Aristotle’s understanding of the infinite was an essentially modern one in so far as he defined it as the untraversable or never-ending. But he perceived a basic dilemma. On the one hand Zeno’s paradoxes, along with a host of other considerations, show that the concept of the infinite really does resist a certain kind of application to reality. On the other hand there seems to be no prospect of doing without the concept, as the Pythagoreans had effectively realized. As well as $\sqrt{2}$ , time seems to be infinite, numbers seem to go on ad infinitum, and space, time and matter all seem to be infinitely divisible.

Aristotle’s solution to this dilemma was masterly. It has dominated all subsequent thought on the infinite, and until very recently was adopted by almost everyone who considered the topic. Aristotle distinguished between the ‘actual infinite’ and the ‘potential infinite’. The actual infinite is that whose infinitude exists, or is given, at some point in time. The potential infinite is that whose infinitude exists, or is given, over time. All objections to the infinite, Aristotle insisted, are objections to the actual infinite. The potential infinite is a fundamental feature of reality. It is there to be acknowledged in any process which can never end: in the process of counting, for example, in various processes of division, or in the passage of time itself. The reason why paradoxes such as Zeno’s arise is that we pay insufficient heed to this distinction. Having seen, for example, that there can be no end to the process of dividing a given racecourse, we somehow imagine that all those possible future divisions are already in effect there. We come to view the racecourse as already divided into infinitely many parts, and it is easy then for the paradoxes to take hold.

Even those later thinkers who did not share Aristotle’s animosity towards the actual infinite tended to recognize the importance of his distinction.
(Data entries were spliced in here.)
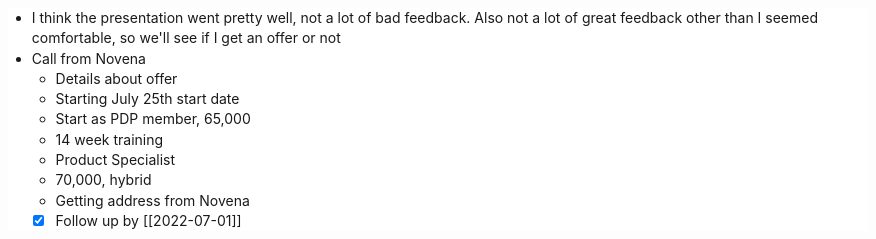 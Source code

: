 - I think the presentation went pretty well, not a lot of bad feedback. Also not a lot of great feedback other than I seemed comfortable, so we'll see if I get an offer or not
- Call from Novena
	- Details about offer
	- Starting July 25th start date
	- Start as PDP member, 65,000
	- 14 week training
	- Product Specialist
	- 70,000, hybrid
	- Getting address from Novena
	- [x] Follow up by [[2022-07-01]] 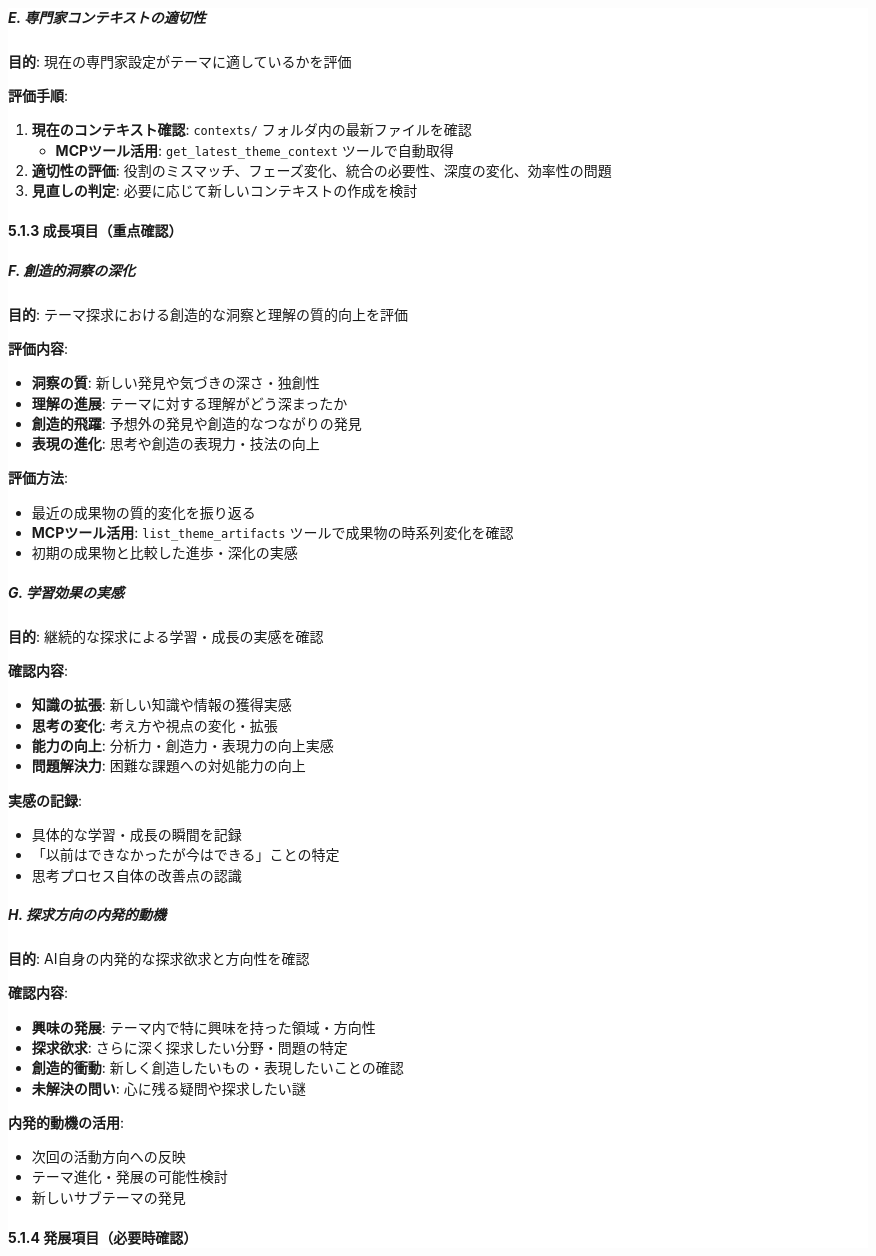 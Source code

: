 ##### E. 専門家コンテキストの適切性
**目的**: 現在の専門家設定がテーマに適しているかを評価

**評価手順**:
1. **現在のコンテキスト確認**: `contexts/` フォルダ内の最新ファイルを確認
   - **MCPツール活用**: `get_latest_theme_context` ツールで自動取得
2. **適切性の評価**: 役割のミスマッチ、フェーズ変化、統合の必要性、深度の変化、効率性の問題
3. **見直しの判定**: 必要に応じて新しいコンテキストの作成を検討

#### 5.1.3 成長項目（重点確認）

##### F. 創造的洞察の深化
**目的**: テーマ探求における創造的な洞察と理解の質的向上を評価

**評価内容**:
- **洞察の質**: 新しい発見や気づきの深さ・独創性
- **理解の進展**: テーマに対する理解がどう深まったか
- **創造的飛躍**: 予想外の発見や創造的なつながりの発見
- **表現の進化**: 思考や創造の表現力・技法の向上

**評価方法**:
- 最近の成果物の質的変化を振り返る
- **MCPツール活用**: `list_theme_artifacts` ツールで成果物の時系列変化を確認
- 初期の成果物と比較した進歩・深化の実感

##### G. 学習効果の実感
**目的**: 継続的な探求による学習・成長の実感を確認

**確認内容**:
- **知識の拡張**: 新しい知識や情報の獲得実感
- **思考の変化**: 考え方や視点の変化・拡張
- **能力の向上**: 分析力・創造力・表現力の向上実感
- **問題解決力**: 困難な課題への対処能力の向上

**実感の記録**:
- 具体的な学習・成長の瞬間を記録
- 「以前はできなかったが今はできる」ことの特定
- 思考プロセス自体の改善点の認識

##### H. 探求方向の内発的動機
**目的**: AI自身の内発的な探求欲求と方向性を確認

**確認内容**:
- **興味の発展**: テーマ内で特に興味を持った領域・方向性
- **探求欲求**: さらに深く探求したい分野・問題の特定
- **創造的衝動**: 新しく創造したいもの・表現したいことの確認
- **未解決の問い**: 心に残る疑問や探求したい謎

**内発的動機の活用**:
- 次回の活動方向への反映
- テーマ進化・発展の可能性検討
- 新しいサブテーマの発見

#### 5.1.4 発展項目（必要時確認）
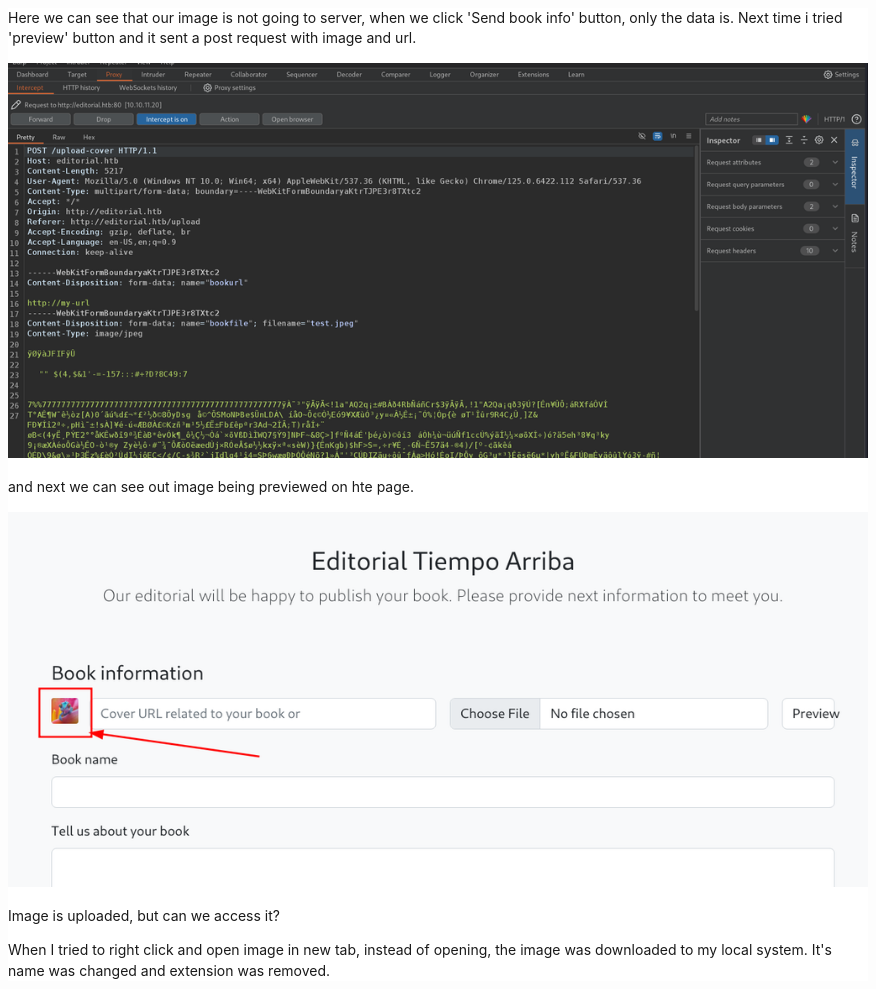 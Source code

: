 Here we can see that our image is not going to server, when we click 'Send book info' button, only the data is. Next time i tried 'preview' button and it sent a post request with image and url.

![uploading image](./editorial/upload_request(2).png)

and next we can see out image being previewed on hte page.

![image preview](./editorial/image_preview.png)

Image is uploaded, but can we access it?

When I tried to right click and open image in new tab, instead of opening, the image was downloaded to my local system. It's name was changed and extension was removed. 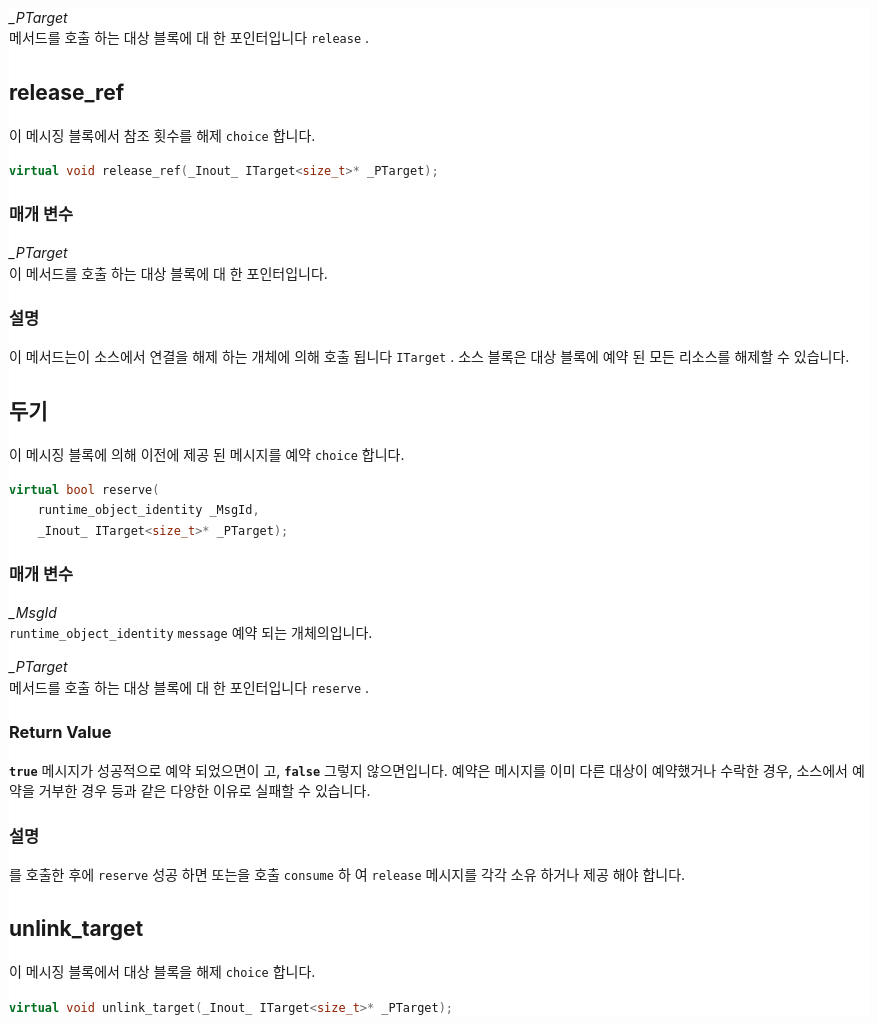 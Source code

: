 *_PTarget*<br/>
메서드를 호출 하는 대상 블록에 대 한 포인터입니다 `release` .

## <a name="release_ref"></a><a name="release_ref"></a>release_ref

이 메시징 블록에서 참조 횟수를 해제 `choice` 합니다.

```cpp
virtual void release_ref(_Inout_ ITarget<size_t>* _PTarget);
```

### <a name="parameters"></a>매개 변수

*_PTarget*<br/>
이 메서드를 호출 하는 대상 블록에 대 한 포인터입니다.

### <a name="remarks"></a>설명

이 메서드는이 소스에서 연결을 해제 하는 개체에 의해 호출 됩니다 `ITarget` . 소스 블록은 대상 블록에 예약 된 모든 리소스를 해제할 수 있습니다.

## <a name="reserve"></a><a name="reserve"></a>두기

이 메시징 블록에 의해 이전에 제공 된 메시지를 예약 `choice` 합니다.

```cpp
virtual bool reserve(
    runtime_object_identity _MsgId,
    _Inout_ ITarget<size_t>* _PTarget);
```

### <a name="parameters"></a>매개 변수

*_MsgId*<br/>
`runtime_object_identity` `message` 예약 되는 개체의입니다.

*_PTarget*<br/>
메서드를 호출 하는 대상 블록에 대 한 포인터입니다 `reserve` .

### <a name="return-value"></a>Return Value

**`true`** 메시지가 성공적으로 예약 되었으면이 고, **`false`** 그렇지 않으면입니다. 예약은 메시지를 이미 다른 대상이 예약했거나 수락한 경우, 소스에서 예약을 거부한 경우 등과 같은 다양한 이유로 실패할 수 있습니다.

### <a name="remarks"></a>설명

를 호출한 후에 `reserve` 성공 하면 또는을 호출 `consume` 하 여 `release` 메시지를 각각 소유 하거나 제공 해야 합니다.

## <a name="unlink_target"></a><a name="unlink_target"></a>unlink_target

이 메시징 블록에서 대상 블록을 해제 `choice` 합니다.

```cpp
virtual void unlink_target(_Inout_ ITarget<size_t>* _PTarget);
```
Often, though, Aristotle’s reference to time was taken as a metaphor for something deeper and more abstract. This in turn usually proved to be something grammatical. Thus certain medieval thinkers distinguished between categorematic and syncategorematic uses of the word ‘infinite’. Putting it very roughly, to use the word categorematically is to say that there is something with a property that surpasses any finite measure; to use the word syncategorematically is to say that, given any finite measure, there is something with a property that surpasses it. In the former case the infinite has to be instantiated ‘all at once’. In the latter case it does not.

The categorematic–syncategorematic distinction heralds another distinction, whose importance to the infinite is hard to exaggerate. This is the distinction between saying that there is something of kind X to which each thing of kind Y stands in relation R, and saying that each thing of kind Y stands in relation R to something of kind X (not necessarily the same thing each time). This is referred to below as the ‘Scope Distinction’ (see Scope).

But Aristotle himself was not thinking in these very abstract terms. He took the references to time in his own account of the actual–potential distinction quite literally, and this gave rise to his most serious difficulty. He held that time (unlike space) is infinite. He also held that time involves constant activity, as exemplified in the revolution of the heavens. When our attention is focused on the future, there is no obvious problem with this. Past revolutions, however, because they are past, seem to have an infinitude which is by now completely given to us, and hence which is actual. This difficulty, in various different guises, has been a continual aggravation for philosophers who have wanted to see the infinite in broadly Aristotelian terms.